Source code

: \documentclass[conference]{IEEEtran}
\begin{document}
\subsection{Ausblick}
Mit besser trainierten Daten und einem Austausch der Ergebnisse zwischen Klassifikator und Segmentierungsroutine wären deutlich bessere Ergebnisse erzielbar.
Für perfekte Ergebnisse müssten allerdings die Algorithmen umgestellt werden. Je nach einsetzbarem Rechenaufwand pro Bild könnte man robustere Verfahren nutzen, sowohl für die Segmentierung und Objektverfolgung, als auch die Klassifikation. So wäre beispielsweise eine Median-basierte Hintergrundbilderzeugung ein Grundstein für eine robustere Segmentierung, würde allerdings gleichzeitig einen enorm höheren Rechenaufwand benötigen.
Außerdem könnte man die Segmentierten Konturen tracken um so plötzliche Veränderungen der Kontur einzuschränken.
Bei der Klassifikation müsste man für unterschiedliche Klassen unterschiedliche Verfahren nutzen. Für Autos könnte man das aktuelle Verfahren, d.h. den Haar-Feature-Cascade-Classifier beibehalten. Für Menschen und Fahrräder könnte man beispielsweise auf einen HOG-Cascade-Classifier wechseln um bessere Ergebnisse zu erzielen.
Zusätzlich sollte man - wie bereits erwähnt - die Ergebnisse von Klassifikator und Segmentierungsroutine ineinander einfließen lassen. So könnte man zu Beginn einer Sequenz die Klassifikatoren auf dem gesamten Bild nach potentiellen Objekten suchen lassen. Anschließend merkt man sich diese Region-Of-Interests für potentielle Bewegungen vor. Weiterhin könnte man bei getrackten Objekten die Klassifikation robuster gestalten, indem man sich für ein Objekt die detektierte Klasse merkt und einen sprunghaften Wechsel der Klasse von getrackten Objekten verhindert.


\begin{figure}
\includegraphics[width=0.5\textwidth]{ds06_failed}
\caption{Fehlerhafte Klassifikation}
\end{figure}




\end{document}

--

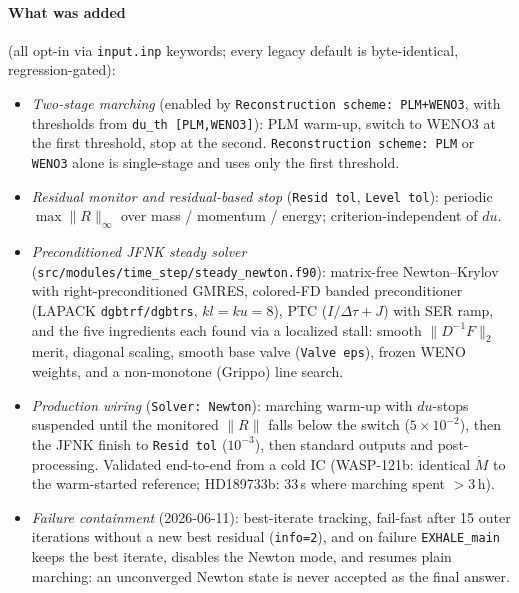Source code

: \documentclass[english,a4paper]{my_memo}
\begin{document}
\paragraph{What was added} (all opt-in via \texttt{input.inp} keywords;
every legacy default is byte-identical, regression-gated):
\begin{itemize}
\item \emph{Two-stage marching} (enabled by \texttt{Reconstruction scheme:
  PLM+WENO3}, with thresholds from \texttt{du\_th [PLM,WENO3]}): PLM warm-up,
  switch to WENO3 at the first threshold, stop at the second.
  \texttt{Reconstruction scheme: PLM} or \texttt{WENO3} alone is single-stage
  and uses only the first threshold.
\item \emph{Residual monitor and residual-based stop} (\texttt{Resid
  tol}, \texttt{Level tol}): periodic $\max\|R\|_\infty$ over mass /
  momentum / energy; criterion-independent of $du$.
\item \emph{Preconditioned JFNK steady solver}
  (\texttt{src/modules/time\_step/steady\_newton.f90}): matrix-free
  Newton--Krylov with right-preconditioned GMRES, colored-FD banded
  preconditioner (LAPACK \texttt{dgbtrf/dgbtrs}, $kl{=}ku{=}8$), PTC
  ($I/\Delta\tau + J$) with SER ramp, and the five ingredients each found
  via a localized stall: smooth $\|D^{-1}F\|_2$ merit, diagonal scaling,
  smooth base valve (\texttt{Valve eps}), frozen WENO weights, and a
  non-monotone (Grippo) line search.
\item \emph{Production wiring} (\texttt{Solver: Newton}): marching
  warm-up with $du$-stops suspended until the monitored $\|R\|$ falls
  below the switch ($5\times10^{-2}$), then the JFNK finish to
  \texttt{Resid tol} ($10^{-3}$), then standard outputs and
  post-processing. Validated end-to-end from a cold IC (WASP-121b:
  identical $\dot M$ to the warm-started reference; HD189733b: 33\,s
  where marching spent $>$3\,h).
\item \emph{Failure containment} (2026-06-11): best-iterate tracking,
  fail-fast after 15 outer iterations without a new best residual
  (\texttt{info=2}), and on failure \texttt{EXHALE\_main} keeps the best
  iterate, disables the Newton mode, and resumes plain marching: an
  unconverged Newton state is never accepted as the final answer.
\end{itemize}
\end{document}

HOW TO COMPLETE THIS TASK :: Determine how many lines in the listing above hold "switch". Give the number without any other words.

YOUR RESPONSE :: 2